→ **PROBLEM DETAILS**
If a record contains a picture, leave the picture out and transcribe everything else exactly.

→ **DATA FOR ANALYSIS**
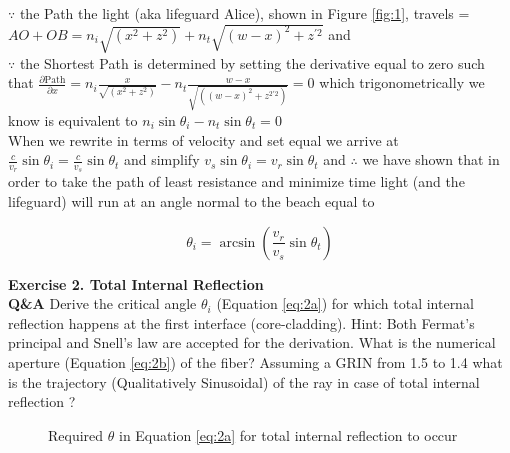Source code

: \documentclass[main.tex]{subfiles}
\begin{document}
$\because$ the Path the light  (aka lifeguard Alice), shown in Figure \ref{fig:1},  travels  = $AO + OB = n_i \sqrt{(x^2 + z^2)} + n_t \sqrt{(w-x)^2 +  z^{\prime 2}}$ and\\

$\because$ the Shortest Path is determined by setting the derivative equal to zero such that $ \frac{\partial \text{Path}}{\partial x} = n_i \frac{x}{\sqrt{(x^2 + z^2)}} - n_t \frac{w-x}{\sqrt{((w-x)^2 + z^{2\prime 2})}} = 0$ which trigonometrically we know is equivalent to $n_i \sin{\theta_i} - n_t \sin{\theta_t} = 0$\\

When we rewrite in terms of velocity and set equal we arrive at $\frac{c}{v_r}\sin{\theta_i} = \frac{c}{v_s} \sin{\theta_t}$ and simplify $v_s\sin{\theta_i} = {v_r}\sin{\theta_t}$ and $\therefore$ we have shown that in order to take the path of least resistance and minimize time light (and the lifeguard) will run at an angle normal to the beach equal to 

\begin{equation}\label{sol1a}
\theta_i = \arcsin{(\frac{v_r}{v_s} \sin{\theta_t})}
\end{equation}

\textbf{Exercise 2. Total Internal Reflection}\\
\textbf{Q\&A} Derive the critical angle $\theta_i$ (Equation \ref{eq:2a}) for which total internal reflection happens at the first interface (core-cladding). Hint: Both Fermat's principal and Snell's law are accepted for the derivation. What is the numerical aperture (Equation \ref{eq:2b}) of the fiber? Assuming a GRIN from 1.5 to 1.4 what is the trajectory (Qualitatively Sinusoidal) of the ray in case of total internal reflection ? \\

\begin{figure}
\centering{}
\caption{Required $\theta$ in Equation \ref{eq:2a} for total internal reflection to occur}
\label{fig:2}
\end{figure}
\end{document}
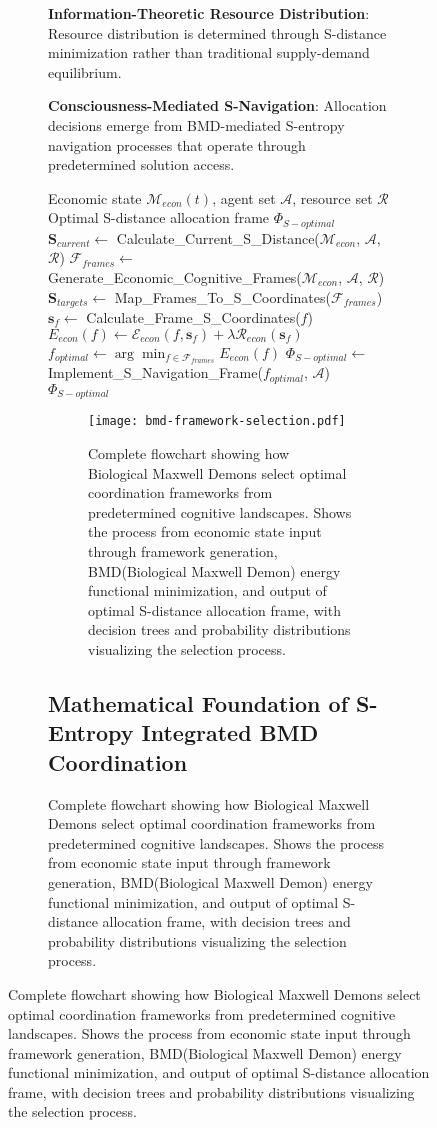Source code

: \documentclass[12pt,a4paper]{article}
\begin{document}
\begin{figure}[H]
\begin{figure}[H]
\textbf{Information-Theoretic Resource Distribution}: Resource distribution is determined through S-distance minimization rather than traditional supply-demand equilibrium.

\textbf{Consciousness-Mediated S-Navigation}: Allocation decisions emerge from BMD-mediated S-entropy navigation processes that operate through predetermined solution access.

\begin{algorithm}
\caption{S-Entropy Integrated BMD Resource Coordination}
\begin{algorithmic}[1]
\Require Economic state $\mathcal{M}_{econ}(t)$, agent set $\mathcal{A}$, resource set $\mathcal{R}$
\Ensure Optimal S-distance allocation frame $\Phi_{S-optimal}$
\State $\mathbf{S}_{current} \leftarrow$ Calculate\_Current\_S\_Distance($\mathcal{M}_{econ}$, $\mathcal{A}$, $\mathcal{R}$)
\State $\mathcal{F}_{frames} \leftarrow$ Generate\_Economic\_Cognitive\_Frames($\mathcal{M}_{econ}$, $\mathcal{A}$, $\mathcal{R}$)
\State $\mathbf{S}_{targets} \leftarrow$ Map\_Frames\_To\_S\_Coordinates($\mathcal{F}_{frames}$)
    \State $\mathbf{s}_f \leftarrow$ Calculate\_Frame\_S\_Coordinates($f$)
    \State $E_{econ}(f) \leftarrow \mathcal{E}_{econ}(f, \mathbf{s}_f) + \lambda \mathcal{R}_{econ}(\mathbf{s}_f)$
\EndFor
\State $f_{optimal} \leftarrow \arg\min_{f \in \mathcal{F}_{frames}} E_{econ}(f)$
\State $\Phi_{S-optimal} \leftarrow$ Implement\_S\_Navigation\_Frame($f_{optimal}$, $\mathcal{A}$)
\Return $\Phi_{S-optimal}$
\end{algorithmic}
\end{algorithm}

\begin{figure}[t]
\centering
\texttt{[image: bmd-framework-selection.pdf]}
\caption{Complete flowchart showing how Biological Maxwell Demons select optimal coordination frameworks from predetermined cognitive landscapes. Shows the process from economic state input through framework generation, BMD(Biological Maxwell Demon) energy functional minimization, and output of optimal S-distance allocation frame, with decision trees and probability distributions visualizing the selection process.}
\label{fig:bmd-framework-selection}
\end{figure}

\subsection{Mathematical Foundation of S-Entropy Integrated BMD Coordination}


\end{figure}
\end{figure}
\end{document}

→ **REPLY**
Source code

: \documentclass[main.tex]{subfiles}
\begin{document}
$\because$ the Path the light  (aka lifeguard Alice), shown in Figure \ref{fig:1},  travels  = $AO + OB = n_i \sqrt{(x^2 + z^2)} + n_t \sqrt{(w-x)^2 +  z^{\prime 2}}$ and\\

$\because$ the Shortest Path is determined by setting the derivative equal to zero such that $ \frac{\partial \text{Path}}{\partial x} = n_i \frac{x}{\sqrt{(x^2 + z^2)}} - n_t \frac{w-x}{\sqrt{((w-x)^2 + z^{2\prime 2})}} = 0$ which trigonometrically we know is equivalent to $n_i \sin{\theta_i} - n_t \sin{\theta_t} = 0$\\

When we rewrite in terms of velocity and set equal we arrive at $\frac{c}{v_r}\sin{\theta_i} = \frac{c}{v_s} \sin{\theta_t}$ and simplify $v_s\sin{\theta_i} = {v_r}\sin{\theta_t}$ and $\therefore$ we have shown that in order to take the path of least resistance and minimize time light (and the lifeguard) will run at an angle normal to the beach equal to 

\begin{equation}\label{sol1a}
\theta_i = \arcsin{(\frac{v_r}{v_s} \sin{\theta_t})}
\end{equation}

\textbf{Exercise 2. Total Internal Reflection}\\
\textbf{Q\&A} Derive the critical angle $\theta_i$ (Equation \ref{eq:2a}) for which total internal reflection happens at the first interface (core-cladding). Hint: Both Fermat's principal and Snell's law are accepted for the derivation. What is the numerical aperture (Equation \ref{eq:2b}) of the fiber? Assuming a GRIN from 1.5 to 1.4 what is the trajectory (Qualitatively Sinusoidal) of the ray in case of total internal reflection ? \\

\begin{figure}
\centering{}
\caption{Required $\theta$ in Equation \ref{eq:2a} for total internal reflection to occur}
\label{fig:2}
\end{figure}
\end{document}
Source code

: \documentclass[12pt,a4paper]{article}
\begin{document}
\begin{figure}[H]
\begin{figure}[H]
\textbf{Information-Theoretic Resource Distribution}: Resource distribution is determined through S-distance minimization rather than traditional supply-demand equilibrium.

\textbf{Consciousness-Mediated S-Navigation}: Allocation decisions emerge from BMD-mediated S-entropy navigation processes that operate through predetermined solution access.

\begin{algorithm}
\caption{S-Entropy Integrated BMD Resource Coordination}
\begin{algorithmic}[1]
\Require Economic state $\mathcal{M}_{econ}(t)$, agent set $\mathcal{A}$, resource set $\mathcal{R}$
\Ensure Optimal S-distance allocation frame $\Phi_{S-optimal}$
\State $\mathbf{S}_{current} \leftarrow$ Calculate\_Current\_S\_Distance($\mathcal{M}_{econ}$, $\mathcal{A}$, $\mathcal{R}$)
\State $\mathcal{F}_{frames} \leftarrow$ Generate\_Economic\_Cognitive\_Frames($\mathcal{M}_{econ}$, $\mathcal{A}$, $\mathcal{R}$)
\State $\mathbf{S}_{targets} \leftarrow$ Map\_Frames\_To\_S\_Coordinates($\mathcal{F}_{frames}$)
    \State $\mathbf{s}_f \leftarrow$ Calculate\_Frame\_S\_Coordinates($f$)
    \State $E_{econ}(f) \leftarrow \mathcal{E}_{econ}(f, \mathbf{s}_f) + \lambda \mathcal{R}_{econ}(\mathbf{s}_f)$
\EndFor
\State $f_{optimal} \leftarrow \arg\min_{f \in \mathcal{F}_{frames}} E_{econ}(f)$
\State $\Phi_{S-optimal} \leftarrow$ Implement\_S\_Navigation\_Frame($f_{optimal}$, $\mathcal{A}$)
\Return $\Phi_{S-optimal}$
\end{algorithmic}
\end{algorithm}

\begin{figure}[t]
\centering
\texttt{[image: bmd-framework-selection.pdf]}
\caption{Complete flowchart showing how Biological Maxwell Demons select optimal coordination frameworks from predetermined cognitive landscapes. Shows the process from economic state input through framework generation, BMD(Biological Maxwell Demon) energy functional minimization, and output of optimal S-distance allocation frame, with decision trees and probability distributions visualizing the selection process.}
\label{fig:bmd-framework-selection}
\end{figure}

\subsection{Mathematical Foundation of S-Entropy Integrated BMD Coordination}


\end{figure}
\end{figure}
\end{document}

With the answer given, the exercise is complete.